This fairly new release gives us the two violin concertos by Karol Szymanowski, plus the single violin concerto by Benjamin Britten. Our fiddler is Frank Peter Zimmermann. Antoni Wit leads the WarsawPO in the Szymanowski. Manfred Honeck leads the Swedish RadioSO in the Britten.
If I imagine for a moment that I am part of an A&R department meeting, perhaps enriched with lightly sprinkled members of our very opinionated and research-savvy marketing department staff, then maybe our freewheeling discussion turns to brainstorming about what repertoire and what artists would give us a strong shot at this year's annual classical music awards. Suppose that, further, we all are surprised to agree that the markets are just heaving for fiddles and fiddle music.
One can imagine many different suggestions for repertoire with wide, strong, predictable market appeal. One can also imagine any number of jet set fiddle, brand name fiddle players that could aptly staff such an awards-garnering vehicle. But all of that would turn out to be off the mark.
This disc, and these performers ... surely surprise us by immediately asking to be vivid front runners for any recognition of one of this year's best releases to date.
Now I've followed Zimmermann's fiddle releases on EMI, and though he is always a strong and musical player, I have never heard a release that seemed to rise so high for so long that I knew during its first movement that it belonged on the fav shelves. Now Zimmermann is released on Sony, and from the playing on this disc, it seems clear that he is still growing, musically. If Zimmermann plays like this, from this point onwards, he will likely be named a fiddle god in our hapless pantheon?

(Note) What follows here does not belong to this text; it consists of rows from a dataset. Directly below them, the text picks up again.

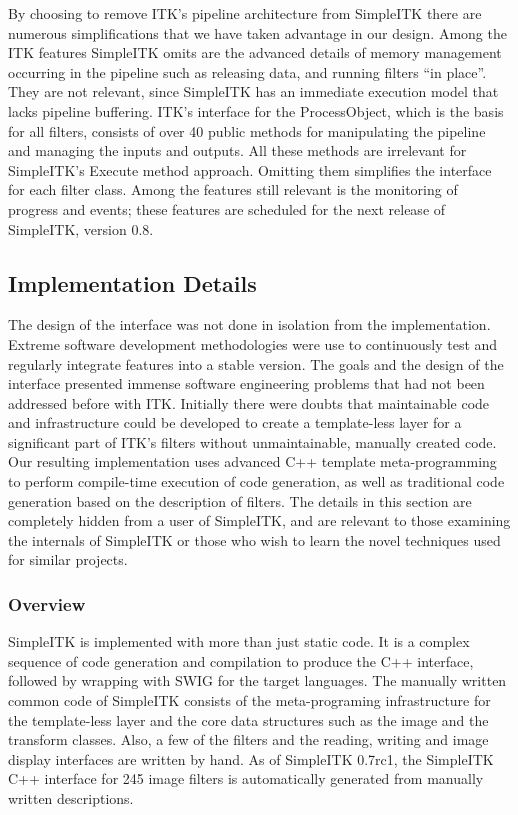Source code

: \documentclass{frontiersMED} %
\begin{document}
By choosing to remove ITK’s pipeline architecture from SimpleITK there
are numerous simplifications that we have taken advantage in our
design. Among the ITK features SimpleITK omits are the advanced
details of memory management occurring in the pipeline such as
releasing data, and running filters “in place”. They are not relevant,
since SimpleITK has an immediate execution model that lacks pipeline
buffering. ITK’s interface for the ProcessObject, which is the basis
for all filters, consists of over 40 public methods for manipulating
the pipeline and managing the inputs and outputs. All these methods
are irrelevant for SimpleITK’s Execute method approach. Omitting them
simplifies the interface for each filter class.  Among the features
still relevant is the monitoring of progress and events; these
features are scheduled for the next release of SimpleITK, version 0.8.

\subsection{Implementation Details}
The design of the interface was not done in isolation from the
implementation. Extreme software development methodologies were use to
continuously test and regularly integrate features into a stable
version.  The goals and the design of the interface presented immense
software engineering problems that had not been addressed before with
ITK. Initially there were doubts that maintainable code and
infrastructure could be developed to create a template-less layer for
a significant part of ITK’s filters without unmaintainable, manually
created code. Our resulting implementation uses advanced C++ template
meta-programming to perform compile-time execution of code generation,
as well as traditional code generation based on the description of
filters. The details in this section are completely hidden from a user
of SimpleITK, and are relevant to those examining the internals of
SimpleITK or those who wish to learn the novel techniques used for
similar projects.

\subsubsection{Overview}
SimpleITK is implemented with more than just static code. It is a
complex sequence of code generation and compilation to produce the C++
interface, followed by wrapping with SWIG for the target
languages. The manually written common code of SimpleITK consists of
the meta-programing infrastructure for the template-less layer and the
core data structures such as the image and the transform
classes. Also, a few of the filters and the reading, writing and image
display interfaces are written by hand. As of SimpleITK 0.7rc1, the
SimpleITK C++ interface for 245 image filters is automatically
generated from manually written descriptions.
\end{document}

Another winning aspect of this release is its musical partnership. Antoni Wit has an existing strong recorded catalog, mostly on Naxos to date; though he, too, has often sounded attractive and reliable without being a sure-shot fireworks keeper. Manfred Honeck is now leading Pittsburgh, and is yet another musical name that does not immediately spring to mind for jet-set marketing cache. Whatever. All three musicians, and the two bands involved, are here doing their best ... very best musical work to date ... and then some, in my view.
Zimmerman, Wit, and Warsaw take to the two Szymanowski concertos with allure, technique, and a sophisticated gusto that one does not readily associate with this modern Polish composer. All are digging into the post-Debussy chromatic polytonal mix with polish, ease, conviction. We listeners might be forgiven for thinking that these concertos were over-exposed, war horse concert hall fare. The first concerto immediately gathers and speaks and stands up and unfolds.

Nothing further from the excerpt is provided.